Vamos descobrir o que não pode ficar de fora?

O Que é um Contrato Social e Para que Serve?

O Que é um Contrato Social e Para que Serve
O contrato social contempla informações básicas da empresa

Contrato social é um documento que registra as regras do relacionamento entre os sócios e a empresa, que é a sociedade.

Alguns gostam de comparar os documentos que formalizam a existência de uma empresa com aqueles que possui uma pessoa física.

Por essa lógica, o Cadastro Nacional de Pessoa Jurídica (CNPJ) se equivale, é claro, ao Cadastro Nacional de Pessoa Física (CPF).

E o contrato social seria como a certidão de nascimento de um cidadão. Mas essa comparação não faz muito sentido.

Afinal, a certidão de nascimento apenas registra que um ser humano nasceu, indicando a data, filiação e outras informações. Além de seu nome, é claro.

O contrato social, por sua vez, também contempla informações básicas da empresa, como o nome, tipo, objeto social, endereço e outras.

Mas vai além, pois versa sobre o capital social, participação e responsabilidade de cada sócio, divisão de cotas, regras para aquisição de cotas, orientações para o balanço patrimonial e outros detalhes importantes para a administração da empresa.

Muita coisa, não é mesmo?
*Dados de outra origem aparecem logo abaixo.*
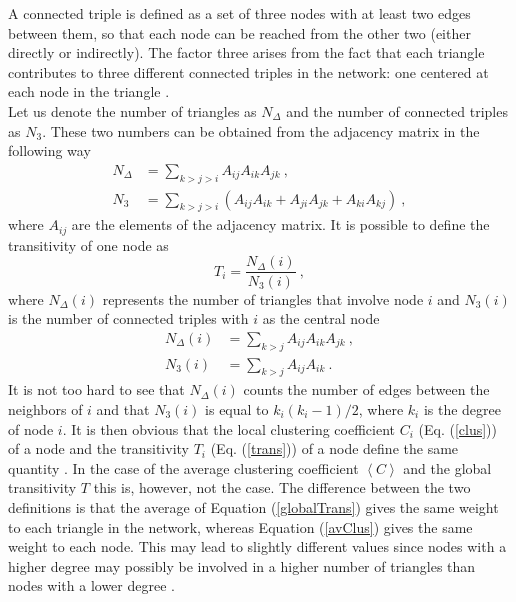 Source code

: \documentclass[11 pt , letterpaper , twoside , openright]{book}
\begin{document}
\newline
A connected triple is defined as a set of three nodes with at least two edges between them, so that each node can be reached from the other two (either directly or indirectly). The factor three arises from the fact that each triangle contributes to three different connected triples in the network: one centered at each node in the triangle \cite{F.Costa2007}. \\
\newline
Let us denote the number of triangles as $N_{\Delta}$ and the number of connected triples as $N_3$. These two numbers can be obtained from the adjacency matrix in the following way \cite{F.Costa2007}
\begin{align}
	N_{\Delta} &= \sum_{k > j > i} A_{ij}A_{ik}A_{jk} \ , \\
	N_3 &= \sum_{k > j > i} (A_{ij}A_{ik} + A_{ji}A_{jk} + A_{ki}A_{kj}) \ ,
\end{align}
where $A_{ij}$ are the elements of the adjacency matrix. It is possible to define the transitivity of one node as \cite{F.Costa2007}
\begin{equation}\label{trans}
	T_i = \frac{N_{\Delta}(i)}{N_3(i)} \ ,
\end{equation}
where $N_{\Delta}(i)$ represents the number of triangles that involve node $i$ and $N_3(i)$ is the number of connected triples with $i$ as the central node \cite{F.Costa2007}
\begin{align}
	N_{\Delta}(i) &= \sum_{k > j} A_{ij}A_{ik}A_{jk} \ , \\
	N_3(i) &= \sum_{k > j} A_{ij}A_{ik} \ .
\end{align}
It is not too hard to see that $N_{\Delta}(i)$ counts the number of edges between the neighbors of $i$ and that $N_3(i)$ is equal to $k_i(k_i-1)/2$, where $k_i$ is the degree of node $i$. It is then obvious that the local clustering coefficient $C_i$ (Eq. (\ref{clus})) of a node and the transitivity $T_i$ (Eq. (\ref{trans})) of a node define the same quantity \cite{F.Costa2007}. In the case of the average clustering coefficient $\left<C\right>$ and the global transitivity $T$ this is, however, not the case. The difference between the two definitions is that the average of Equation (\ref{globalTrans}) gives the same weight to each triangle in the network, whereas Equation (\ref{avClus}) gives the same weight to each node. This may lead to slightly different values since nodes with a higher degree may possibly be involved in a higher number of triangles than nodes with a lower degree \cite{F.Costa2007}.
	
\end{document}
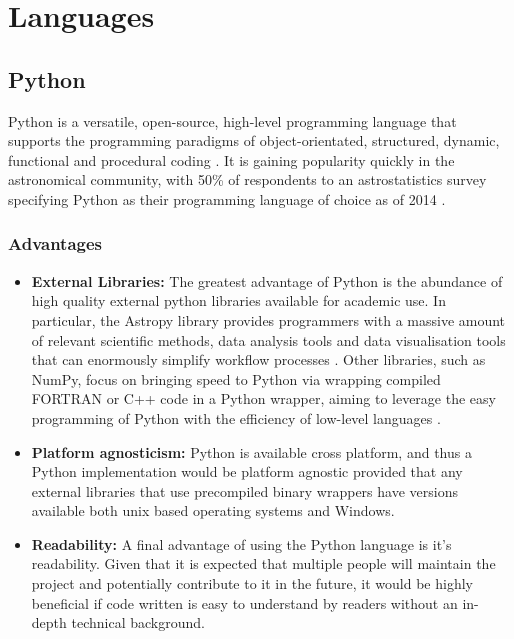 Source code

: \documentclass[titlesmallcaps, examinerscopy, copyrightpage]{uqthesis}
\begin{document}
\section{Languages}

\subsection{Python}

Python is a versatile, open-source, high-level programming language that supports the programming paradigms of object-orientated, structured, dynamic, functional and procedural coding \cite{Python}. It is gaining popularity quickly in the astronomical community, with 50\% of respondents to an astrostatistics survey specifying Python as their programming language of choice as of 2014 \cite{PythonPop}.

\subsubsection{Advantages}

\begin{itemize}
\item \textbf{External Libraries:} The greatest advantage of Python is the abundance of  high quality external python libraries available for academic use. In particular, the Astropy library provides programmers with a massive amount of relevant scientific methods, data analysis tools and data visualisation tools that can enormously simplify workflow processes \cite{astropy}. Other libraries, such as NumPy, focus on bringing speed to Python via wrapping compiled FORTRAN or C++ code in a Python wrapper, aiming to leverage the easy programming of Python with the efficiency of low-level languages \cite{numpy}.

\item \textbf{Platform agnosticism:} Python is available cross platform, and thus a Python implementation would be platform agnostic provided that any external libraries that use precompiled binary wrappers have versions available both unix based operating systems and Windows.

\item \textbf{Readability:} A final advantage of using the Python language is it's readability. Given that it is expected that multiple people will maintain the project and potentially contribute to it in the future, it would be highly beneficial if code written is easy to understand by readers without an in-depth technical background.
\end{itemize}
  
\end{document}
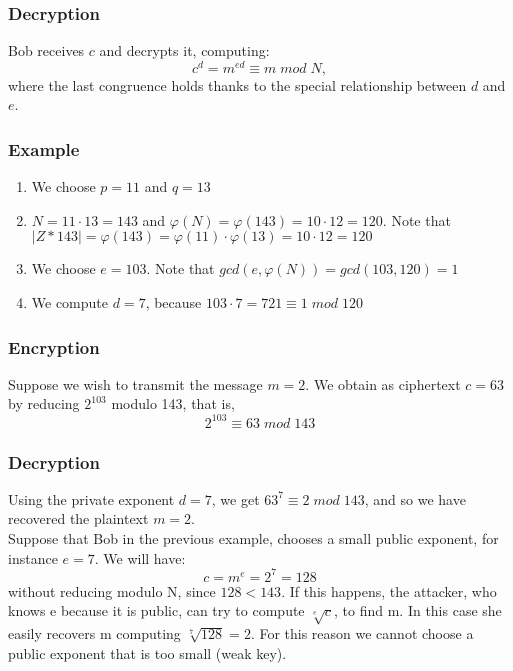 \documentclass[a4paper, 10pt, titlepage]{article}
\begin{document}
\subsubsection{Decryption}
Bob receives $c$ and decrypts it, computing:
$$c^d = m^{ed} \equiv m \; mod \; N,$$
where the last congruence holds thanks to the special relationship between $d$ and $e$.

\subsubsection{Example}
\begin{enumerate}
\item We choose $p = 11$ and $q = 13$
\item $N = 11 \cdot 13 = 143$ and $\varphi(N) = \varphi(143) = 10 \cdot 12 = 120$. Note that $|Z * 143| = \varphi(143) = \varphi(11) \cdot \varphi(13) = 10 \cdot 12 = 120$
\item We choose $e = 103$. Note that $gcd(e, \varphi(N)) = gcd(103, 120) = 1$
\item We compute $d = 7$, because $103 \cdot 7 = 721 \equiv 1 \; mod \; 120$
\end{enumerate}
\subsubsection*{Encryption}
Suppose we wish to transmit the message $m = 2$. We obtain as ciphertext $c = 63$ by reducing $2^{103}$ modulo 143, that is,
$$2^{103} \equiv 63 \; mod \; 143$$
\subsubsection*{Decryption}
Using the private exponent $d = 7$, we get $63^7 \equiv 2 \; mod \; 143$, and so we have recovered the plaintext $m = 2$. \medskip \\
Suppose that Bob in the previous example, chooses a small public
exponent, for instance $e = 7$. We will have:
$$c = m^e = 2^7 = 128$$
without reducing modulo N, since $128 < 143$.
If this happens, the attacker, who knows e because it is public, can try to compute $\sqrt[e]{c}$, to find m.
In this case she easily recovers m computing $\sqrt[7]{128} = 2$.
For this reason we cannot choose a public exponent that is too small
(weak key).
\end{document}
Já dá para perceber aí o quão importante ele é.

Qual a Importância de Fazer um Contrato Social Completo e Bem Detalhado?

Qual a Importância de Fazer um Contrato Social Completo e Bem Detalhado
O contrato social é um documento obrigatório para formalizar uma sociedade.

Antes da importância, a obrigatoriedade.

O contrato social é um documento obrigatório para formalizar uma sociedade, de acordo com o artigo 997 do Código Civil, que diz o seguinte:

“Seção I

Do Contrato Social

Art. 997. A sociedade constitui-se mediante contrato escrito, particular ou público, que, além de cláusulas estipuladas pelas partes, mencionará:

(…)”

Como ressaltamos antes, porém, não se deve pensar nele apenas levando em conta sua obrigação, e sim sua importância.

Tendo isso em mente, não será feito um contrato somente para cumprir as disposições legais, mas sim para garantir que os interesses de cada sócio serão respeitados.

O grau de segurança que cada parte vai ter no negócio é proporcional à complexidade da redação do documento.

Ou seja, um contrato social bem detalhado é aquele que melhor cumpre as expectativas de cada um.

Ser negligente ao preparar o contrato social pode ocasionar, no futuro, diversos problemas, que podem até resultar na morte prematura da empresa.

Por exemplo, se não há regras para a dissolução parcial da sociedade, quando um dos proprietários quiser sair e possuir um grande percentual das cotas, isso pode resultar em um abalo financeiro muito grande.

E não adianta ter um pensamento otimista, apostando na boa relação de amizade entre os empreendedores.

Nada garante que a sociedade durará para sempre, e somente com um contrato social bem detalhado é que o conflito em uma eventual retirada será minimizado.

Da mesma forma, há outros tantos instrumentos contratuais facultativos que tornam o futuro do negócio mais seguro.

A dica é, portanto, fugir dos contratos padrões, e sim considerar todas as particularidades dos sócios e da empresa, harmonizando os interesses de todos em prol do empreendimento.

Se possível, vale buscar uma consultoria, porque a cautela nunca é demais na hora de preparar esse documento tão importante.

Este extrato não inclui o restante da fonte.